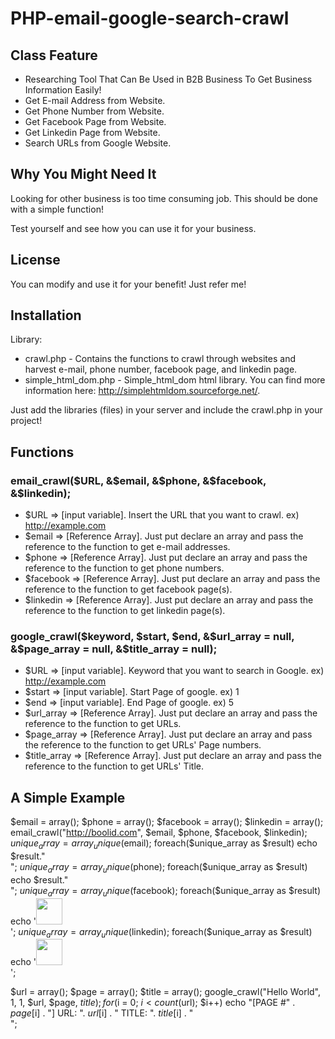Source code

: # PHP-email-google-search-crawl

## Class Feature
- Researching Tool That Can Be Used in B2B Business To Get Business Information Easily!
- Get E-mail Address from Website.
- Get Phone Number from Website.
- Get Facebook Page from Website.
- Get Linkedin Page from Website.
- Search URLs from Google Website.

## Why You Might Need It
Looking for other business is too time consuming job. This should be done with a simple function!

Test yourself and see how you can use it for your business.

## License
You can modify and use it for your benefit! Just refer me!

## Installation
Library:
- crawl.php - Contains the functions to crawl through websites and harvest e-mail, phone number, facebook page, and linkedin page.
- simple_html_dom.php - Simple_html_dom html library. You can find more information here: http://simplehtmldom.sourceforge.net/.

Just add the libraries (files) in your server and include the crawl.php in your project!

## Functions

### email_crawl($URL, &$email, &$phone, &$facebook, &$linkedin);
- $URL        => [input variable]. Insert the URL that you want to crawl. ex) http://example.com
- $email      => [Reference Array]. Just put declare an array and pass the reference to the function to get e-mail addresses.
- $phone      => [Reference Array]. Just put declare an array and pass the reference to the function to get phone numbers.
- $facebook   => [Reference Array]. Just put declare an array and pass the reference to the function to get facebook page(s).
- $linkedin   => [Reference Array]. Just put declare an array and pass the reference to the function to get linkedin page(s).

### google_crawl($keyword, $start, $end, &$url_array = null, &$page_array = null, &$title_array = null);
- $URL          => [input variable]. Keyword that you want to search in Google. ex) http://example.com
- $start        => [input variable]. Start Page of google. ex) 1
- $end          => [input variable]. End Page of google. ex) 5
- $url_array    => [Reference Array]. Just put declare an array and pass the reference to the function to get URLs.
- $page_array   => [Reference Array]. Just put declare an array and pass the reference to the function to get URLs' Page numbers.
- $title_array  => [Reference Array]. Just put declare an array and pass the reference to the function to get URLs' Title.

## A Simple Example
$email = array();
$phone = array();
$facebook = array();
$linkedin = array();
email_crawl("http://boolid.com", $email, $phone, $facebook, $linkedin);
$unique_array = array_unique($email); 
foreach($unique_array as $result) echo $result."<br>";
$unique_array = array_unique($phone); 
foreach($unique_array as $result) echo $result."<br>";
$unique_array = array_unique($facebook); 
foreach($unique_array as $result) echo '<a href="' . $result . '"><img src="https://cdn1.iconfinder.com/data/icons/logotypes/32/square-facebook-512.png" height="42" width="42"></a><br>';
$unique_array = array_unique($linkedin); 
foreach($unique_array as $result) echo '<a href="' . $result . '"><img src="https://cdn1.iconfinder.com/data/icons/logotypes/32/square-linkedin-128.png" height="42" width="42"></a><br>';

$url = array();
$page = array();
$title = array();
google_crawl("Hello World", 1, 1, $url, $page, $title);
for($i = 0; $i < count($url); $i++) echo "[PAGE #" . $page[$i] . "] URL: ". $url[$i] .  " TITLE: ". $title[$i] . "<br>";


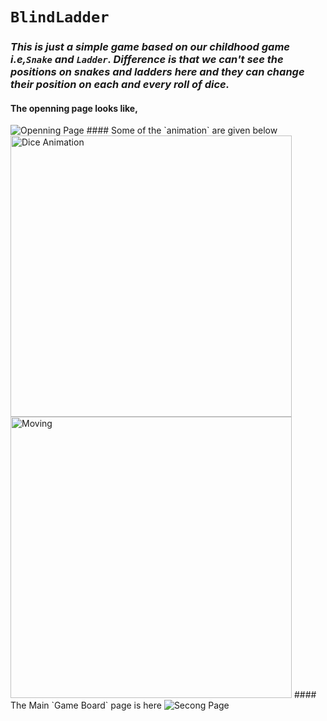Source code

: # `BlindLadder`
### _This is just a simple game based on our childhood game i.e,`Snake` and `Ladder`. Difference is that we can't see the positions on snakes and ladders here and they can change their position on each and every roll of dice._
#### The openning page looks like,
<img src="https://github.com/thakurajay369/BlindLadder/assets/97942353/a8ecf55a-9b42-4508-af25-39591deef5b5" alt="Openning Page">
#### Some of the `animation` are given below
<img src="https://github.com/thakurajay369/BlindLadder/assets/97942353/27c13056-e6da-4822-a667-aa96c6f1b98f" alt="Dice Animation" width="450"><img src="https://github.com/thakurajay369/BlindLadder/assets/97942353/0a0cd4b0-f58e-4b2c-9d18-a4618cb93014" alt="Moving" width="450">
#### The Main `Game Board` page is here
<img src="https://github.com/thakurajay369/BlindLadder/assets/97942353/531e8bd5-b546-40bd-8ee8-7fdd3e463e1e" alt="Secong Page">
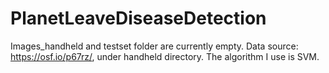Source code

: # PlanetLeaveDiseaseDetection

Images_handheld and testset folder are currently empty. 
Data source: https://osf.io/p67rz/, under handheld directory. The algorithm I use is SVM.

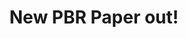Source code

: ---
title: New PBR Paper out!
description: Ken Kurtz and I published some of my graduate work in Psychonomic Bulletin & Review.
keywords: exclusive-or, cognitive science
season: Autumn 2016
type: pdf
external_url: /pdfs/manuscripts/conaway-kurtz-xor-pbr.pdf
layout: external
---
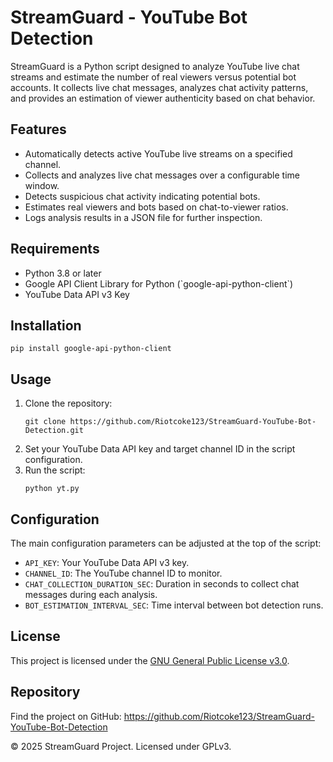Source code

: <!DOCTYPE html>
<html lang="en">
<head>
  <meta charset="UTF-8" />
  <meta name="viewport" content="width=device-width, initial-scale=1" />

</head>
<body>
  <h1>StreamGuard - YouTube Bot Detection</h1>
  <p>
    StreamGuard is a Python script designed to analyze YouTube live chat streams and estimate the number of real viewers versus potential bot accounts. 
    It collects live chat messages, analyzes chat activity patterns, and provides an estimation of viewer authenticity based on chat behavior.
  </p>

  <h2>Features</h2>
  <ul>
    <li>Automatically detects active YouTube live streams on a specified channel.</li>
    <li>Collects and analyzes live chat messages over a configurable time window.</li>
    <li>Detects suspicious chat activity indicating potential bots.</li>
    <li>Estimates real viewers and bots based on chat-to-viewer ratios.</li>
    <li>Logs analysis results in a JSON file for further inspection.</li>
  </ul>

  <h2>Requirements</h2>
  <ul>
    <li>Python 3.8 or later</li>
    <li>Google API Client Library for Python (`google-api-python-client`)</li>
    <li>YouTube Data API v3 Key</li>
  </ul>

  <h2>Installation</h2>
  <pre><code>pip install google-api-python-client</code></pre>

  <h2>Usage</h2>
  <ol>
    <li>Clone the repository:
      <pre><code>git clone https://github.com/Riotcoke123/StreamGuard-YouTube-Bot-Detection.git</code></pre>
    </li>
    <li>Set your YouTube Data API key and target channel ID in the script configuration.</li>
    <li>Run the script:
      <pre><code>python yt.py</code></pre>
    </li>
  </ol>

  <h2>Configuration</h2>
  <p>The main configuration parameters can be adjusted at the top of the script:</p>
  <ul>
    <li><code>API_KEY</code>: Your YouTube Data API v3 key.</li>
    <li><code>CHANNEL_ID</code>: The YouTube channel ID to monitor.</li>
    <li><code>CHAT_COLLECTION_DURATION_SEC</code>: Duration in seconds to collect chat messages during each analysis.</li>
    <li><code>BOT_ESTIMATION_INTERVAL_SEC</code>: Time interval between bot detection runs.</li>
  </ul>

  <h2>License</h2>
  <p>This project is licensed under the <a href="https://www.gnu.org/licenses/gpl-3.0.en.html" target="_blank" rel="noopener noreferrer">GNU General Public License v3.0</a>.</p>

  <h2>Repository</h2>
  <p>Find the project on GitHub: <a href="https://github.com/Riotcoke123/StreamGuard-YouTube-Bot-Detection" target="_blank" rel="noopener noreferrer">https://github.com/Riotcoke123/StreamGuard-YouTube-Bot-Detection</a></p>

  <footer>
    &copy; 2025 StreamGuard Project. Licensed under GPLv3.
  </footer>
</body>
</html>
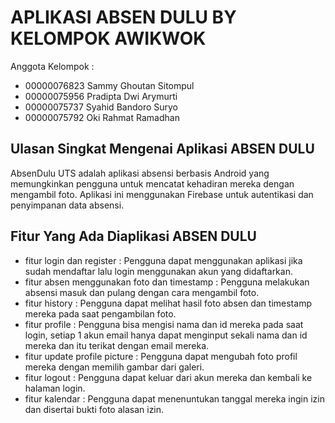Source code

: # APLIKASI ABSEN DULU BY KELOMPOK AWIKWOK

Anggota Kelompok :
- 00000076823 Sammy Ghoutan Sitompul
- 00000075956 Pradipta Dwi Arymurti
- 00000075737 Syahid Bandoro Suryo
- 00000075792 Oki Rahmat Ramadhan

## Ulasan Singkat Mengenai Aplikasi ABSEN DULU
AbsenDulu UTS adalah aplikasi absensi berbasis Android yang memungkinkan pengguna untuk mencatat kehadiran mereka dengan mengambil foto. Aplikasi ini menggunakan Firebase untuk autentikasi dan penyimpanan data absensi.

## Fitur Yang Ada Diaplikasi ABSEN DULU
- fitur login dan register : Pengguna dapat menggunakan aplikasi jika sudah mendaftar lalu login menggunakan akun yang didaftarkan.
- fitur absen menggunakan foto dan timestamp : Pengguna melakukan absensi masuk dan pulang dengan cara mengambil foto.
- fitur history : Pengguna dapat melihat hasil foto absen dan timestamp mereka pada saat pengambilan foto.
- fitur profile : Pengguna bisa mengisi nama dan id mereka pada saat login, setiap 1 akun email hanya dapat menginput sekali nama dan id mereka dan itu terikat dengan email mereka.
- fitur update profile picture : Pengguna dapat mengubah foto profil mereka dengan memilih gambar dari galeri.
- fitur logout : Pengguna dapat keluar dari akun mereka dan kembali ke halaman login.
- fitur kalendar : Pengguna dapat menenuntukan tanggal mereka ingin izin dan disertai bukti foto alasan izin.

-.-.-

Exercise details
Lines from the one with "- fitur logout" through the last line of the listing above: return these exactly, and nothing else.

Response below
- fitur logout : Pengguna dapat keluar dari akun mereka dan kembali ke halaman login.
- fitur kalendar : Pengguna dapat menenuntukan tanggal mereka ingin izin dan disertai bukti foto alasan izin.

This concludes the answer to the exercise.